▶ [WORK INSTRUCTION]
Looking at the data below, how many lines include the word "sort"? Respond with the number only.

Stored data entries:
══════════════════════════════
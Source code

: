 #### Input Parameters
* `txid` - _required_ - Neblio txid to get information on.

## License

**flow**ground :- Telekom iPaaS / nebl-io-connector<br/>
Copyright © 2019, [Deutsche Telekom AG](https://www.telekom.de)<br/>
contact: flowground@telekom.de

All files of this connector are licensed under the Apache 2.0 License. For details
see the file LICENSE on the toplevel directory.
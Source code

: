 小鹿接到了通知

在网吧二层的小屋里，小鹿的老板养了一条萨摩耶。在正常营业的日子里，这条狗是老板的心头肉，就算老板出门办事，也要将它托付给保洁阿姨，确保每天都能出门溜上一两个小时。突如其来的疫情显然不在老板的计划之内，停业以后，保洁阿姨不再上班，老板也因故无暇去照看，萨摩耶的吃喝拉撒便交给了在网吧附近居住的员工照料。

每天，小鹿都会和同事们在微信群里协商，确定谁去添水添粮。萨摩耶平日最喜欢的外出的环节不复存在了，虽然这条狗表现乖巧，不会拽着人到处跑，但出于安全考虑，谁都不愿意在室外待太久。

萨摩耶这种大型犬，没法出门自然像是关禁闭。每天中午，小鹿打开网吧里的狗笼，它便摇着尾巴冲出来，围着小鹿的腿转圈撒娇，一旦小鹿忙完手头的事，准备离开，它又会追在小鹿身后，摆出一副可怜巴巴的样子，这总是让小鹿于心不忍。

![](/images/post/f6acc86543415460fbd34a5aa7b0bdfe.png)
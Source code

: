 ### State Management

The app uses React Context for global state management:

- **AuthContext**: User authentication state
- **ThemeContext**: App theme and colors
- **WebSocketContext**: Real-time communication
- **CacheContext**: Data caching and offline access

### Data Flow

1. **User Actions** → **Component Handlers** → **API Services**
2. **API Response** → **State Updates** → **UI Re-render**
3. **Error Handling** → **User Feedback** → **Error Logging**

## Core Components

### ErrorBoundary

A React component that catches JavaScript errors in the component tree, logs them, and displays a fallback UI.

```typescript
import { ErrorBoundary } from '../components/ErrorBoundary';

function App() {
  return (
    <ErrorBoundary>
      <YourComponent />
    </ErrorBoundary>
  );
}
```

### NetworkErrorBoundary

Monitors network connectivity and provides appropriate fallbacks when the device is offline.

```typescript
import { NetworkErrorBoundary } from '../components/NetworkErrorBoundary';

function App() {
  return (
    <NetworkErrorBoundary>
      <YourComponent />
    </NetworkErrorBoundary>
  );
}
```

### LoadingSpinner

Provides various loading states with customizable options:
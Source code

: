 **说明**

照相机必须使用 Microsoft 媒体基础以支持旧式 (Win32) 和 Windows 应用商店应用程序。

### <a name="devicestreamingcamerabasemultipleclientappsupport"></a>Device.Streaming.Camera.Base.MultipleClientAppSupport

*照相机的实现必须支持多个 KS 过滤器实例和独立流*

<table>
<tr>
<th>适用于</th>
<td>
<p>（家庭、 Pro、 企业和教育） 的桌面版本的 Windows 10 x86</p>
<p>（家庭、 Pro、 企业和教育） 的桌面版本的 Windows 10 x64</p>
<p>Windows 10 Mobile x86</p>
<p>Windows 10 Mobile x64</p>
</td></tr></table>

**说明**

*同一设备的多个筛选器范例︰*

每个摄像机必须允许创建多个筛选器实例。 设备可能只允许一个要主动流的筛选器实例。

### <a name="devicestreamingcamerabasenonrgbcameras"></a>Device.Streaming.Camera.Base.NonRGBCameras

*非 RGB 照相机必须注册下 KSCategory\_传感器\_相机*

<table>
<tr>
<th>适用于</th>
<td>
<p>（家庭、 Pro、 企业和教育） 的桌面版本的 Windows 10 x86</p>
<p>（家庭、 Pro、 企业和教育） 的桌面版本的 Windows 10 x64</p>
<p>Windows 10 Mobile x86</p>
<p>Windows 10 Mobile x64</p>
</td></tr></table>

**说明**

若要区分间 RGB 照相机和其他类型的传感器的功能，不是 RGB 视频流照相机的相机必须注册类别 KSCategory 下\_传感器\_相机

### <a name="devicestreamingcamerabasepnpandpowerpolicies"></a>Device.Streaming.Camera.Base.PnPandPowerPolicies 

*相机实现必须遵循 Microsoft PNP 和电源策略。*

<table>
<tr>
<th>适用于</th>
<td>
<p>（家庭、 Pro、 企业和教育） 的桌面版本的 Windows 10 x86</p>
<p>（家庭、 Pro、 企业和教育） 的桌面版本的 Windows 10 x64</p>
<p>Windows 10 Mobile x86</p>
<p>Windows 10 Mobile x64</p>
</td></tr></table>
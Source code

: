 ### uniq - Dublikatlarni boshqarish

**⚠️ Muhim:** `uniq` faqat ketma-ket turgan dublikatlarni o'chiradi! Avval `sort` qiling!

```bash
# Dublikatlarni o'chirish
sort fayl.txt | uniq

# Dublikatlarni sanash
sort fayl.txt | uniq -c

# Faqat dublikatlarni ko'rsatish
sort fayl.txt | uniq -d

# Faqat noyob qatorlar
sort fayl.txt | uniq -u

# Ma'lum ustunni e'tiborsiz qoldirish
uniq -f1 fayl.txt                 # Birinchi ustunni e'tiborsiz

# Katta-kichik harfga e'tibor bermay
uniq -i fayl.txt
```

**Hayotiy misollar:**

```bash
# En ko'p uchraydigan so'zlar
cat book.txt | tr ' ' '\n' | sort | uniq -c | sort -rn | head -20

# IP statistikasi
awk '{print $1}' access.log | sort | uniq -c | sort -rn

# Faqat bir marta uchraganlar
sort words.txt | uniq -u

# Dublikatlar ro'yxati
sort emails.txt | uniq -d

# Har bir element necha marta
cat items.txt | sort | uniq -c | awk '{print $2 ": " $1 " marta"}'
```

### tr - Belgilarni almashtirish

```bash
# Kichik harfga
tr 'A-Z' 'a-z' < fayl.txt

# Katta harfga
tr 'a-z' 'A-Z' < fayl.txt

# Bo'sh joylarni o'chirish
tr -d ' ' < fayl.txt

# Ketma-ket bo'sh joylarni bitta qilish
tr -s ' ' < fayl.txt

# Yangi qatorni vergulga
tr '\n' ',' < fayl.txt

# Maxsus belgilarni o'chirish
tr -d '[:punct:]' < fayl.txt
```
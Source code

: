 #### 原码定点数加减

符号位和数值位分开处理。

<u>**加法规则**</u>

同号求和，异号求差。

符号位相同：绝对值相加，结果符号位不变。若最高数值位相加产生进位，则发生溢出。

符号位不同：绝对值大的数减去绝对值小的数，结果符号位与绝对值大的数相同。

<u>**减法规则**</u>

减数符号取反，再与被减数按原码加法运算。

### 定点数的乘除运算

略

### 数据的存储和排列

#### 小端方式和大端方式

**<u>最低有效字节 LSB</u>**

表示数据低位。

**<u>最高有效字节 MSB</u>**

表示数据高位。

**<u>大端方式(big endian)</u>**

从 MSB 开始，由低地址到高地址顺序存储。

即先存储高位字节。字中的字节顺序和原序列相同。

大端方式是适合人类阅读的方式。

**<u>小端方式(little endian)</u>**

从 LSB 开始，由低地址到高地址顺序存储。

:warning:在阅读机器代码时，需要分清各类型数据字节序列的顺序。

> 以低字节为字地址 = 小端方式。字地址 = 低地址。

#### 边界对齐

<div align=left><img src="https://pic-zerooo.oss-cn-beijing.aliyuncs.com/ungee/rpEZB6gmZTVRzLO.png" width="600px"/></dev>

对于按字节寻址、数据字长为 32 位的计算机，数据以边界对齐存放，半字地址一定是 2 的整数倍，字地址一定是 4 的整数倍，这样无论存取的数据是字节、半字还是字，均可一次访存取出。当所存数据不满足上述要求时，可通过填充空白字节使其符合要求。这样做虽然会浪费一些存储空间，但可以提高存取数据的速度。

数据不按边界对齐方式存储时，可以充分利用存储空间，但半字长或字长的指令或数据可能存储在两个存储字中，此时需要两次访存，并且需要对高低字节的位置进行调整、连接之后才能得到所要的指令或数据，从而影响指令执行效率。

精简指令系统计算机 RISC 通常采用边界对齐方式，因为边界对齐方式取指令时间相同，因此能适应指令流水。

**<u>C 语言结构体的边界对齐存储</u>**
══════════════════════════════
▶ [OUTPUT OF THE TASK]
10